◆ **ACTIVITY**
Every entry is to be returned exactly as it stands; the pictures are to be dropped.

◆ **DATA RECORDS**
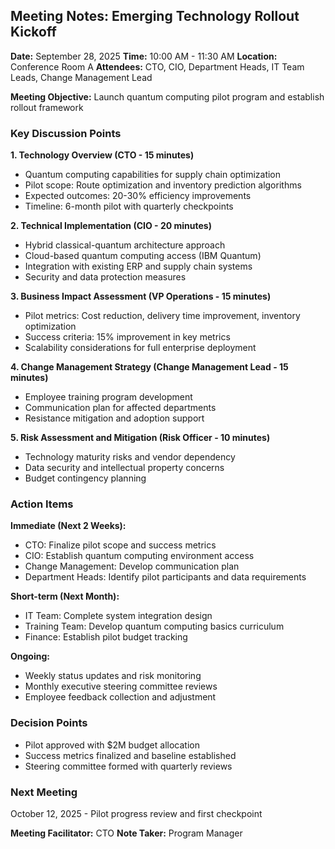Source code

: ## Meeting Notes: Emerging Technology Rollout Kickoff

**Date:** September 28, 2025
**Time:** 10:00 AM - 11:30 AM
**Location:** Conference Room A
**Attendees:** CTO, CIO, Department Heads, IT Team Leads, Change Management Lead

**Meeting Objective:** Launch quantum computing pilot program and establish rollout framework

### Key Discussion Points

**1. Technology Overview (CTO - 15 minutes)**
- Quantum computing capabilities for supply chain optimization
- Pilot scope: Route optimization and inventory prediction algorithms
- Expected outcomes: 20-30% efficiency improvements
- Timeline: 6-month pilot with quarterly checkpoints

**2. Technical Implementation (CIO - 20 minutes)**
- Hybrid classical-quantum architecture approach
- Cloud-based quantum computing access (IBM Quantum)
- Integration with existing ERP and supply chain systems
- Security and data protection measures

**3. Business Impact Assessment (VP Operations - 15 minutes)**
- Pilot metrics: Cost reduction, delivery time improvement, inventory optimization
- Success criteria: 15% improvement in key metrics
- Scalability considerations for full enterprise deployment

**4. Change Management Strategy (Change Management Lead - 15 minutes)**
- Employee training program development
- Communication plan for affected departments
- Resistance mitigation and adoption support

**5. Risk Assessment and Mitigation (Risk Officer - 10 minutes)**
- Technology maturity risks and vendor dependency
- Data security and intellectual property concerns
- Budget contingency planning

### Action Items

**Immediate (Next 2 Weeks):**
- CTO: Finalize pilot scope and success metrics
- CIO: Establish quantum computing environment access
- Change Management: Develop communication plan
- Department Heads: Identify pilot participants and data requirements

**Short-term (Next Month):**
- IT Team: Complete system integration design
- Training Team: Develop quantum computing basics curriculum
- Finance: Establish pilot budget tracking

**Ongoing:**
- Weekly status updates and risk monitoring
- Monthly executive steering committee reviews
- Employee feedback collection and adjustment

### Decision Points
- Pilot approved with $2M budget allocation
- Success metrics finalized and baseline established
- Steering committee formed with quarterly reviews

### Next Meeting
October 12, 2025 - Pilot progress review and first checkpoint

**Meeting Facilitator:** CTO
**Note Taker:** Program Manager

◆ **SOLUTION TO THIS TASK**
Source code

: ## Meeting Notes: Emerging Technology Rollout Kickoff

**Date:** September 28, 2025
**Time:** 10:00 AM - 11:30 AM
**Location:** Conference Room A
**Attendees:** CTO, CIO, Department Heads, IT Team Leads, Change Management Lead

**Meeting Objective:** Launch quantum computing pilot program and establish rollout framework

### Key Discussion Points

**1. Technology Overview (CTO - 15 minutes)**
- Quantum computing capabilities for supply chain optimization
- Pilot scope: Route optimization and inventory prediction algorithms
- Expected outcomes: 20-30% efficiency improvements
- Timeline: 6-month pilot with quarterly checkpoints

**2. Technical Implementation (CIO - 20 minutes)**
- Hybrid classical-quantum architecture approach
- Cloud-based quantum computing access (IBM Quantum)
- Integration with existing ERP and supply chain systems
- Security and data protection measures

**3. Business Impact Assessment (VP Operations - 15 minutes)**
- Pilot metrics: Cost reduction, delivery time improvement, inventory optimization
- Success criteria: 15% improvement in key metrics
- Scalability considerations for full enterprise deployment

**4. Change Management Strategy (Change Management Lead - 15 minutes)**
- Employee training program development
- Communication plan for affected departments
- Resistance mitigation and adoption support

**5. Risk Assessment and Mitigation (Risk Officer - 10 minutes)**
- Technology maturity risks and vendor dependency
- Data security and intellectual property concerns
- Budget contingency planning

### Action Items

**Immediate (Next 2 Weeks):**
- CTO: Finalize pilot scope and success metrics
- CIO: Establish quantum computing environment access
- Change Management: Develop communication plan
- Department Heads: Identify pilot participants and data requirements

**Short-term (Next Month):**
- IT Team: Complete system integration design
- Training Team: Develop quantum computing basics curriculum
- Finance: Establish pilot budget tracking

**Ongoing:**
- Weekly status updates and risk monitoring
- Monthly executive steering committee reviews
- Employee feedback collection and adjustment

### Decision Points
- Pilot approved with $2M budget allocation
- Success metrics finalized and baseline established
- Steering committee formed with quarterly reviews

### Next Meeting
October 12, 2025 - Pilot progress review and first checkpoint

**Meeting Facilitator:** CTO
**Note Taker:** Program Manager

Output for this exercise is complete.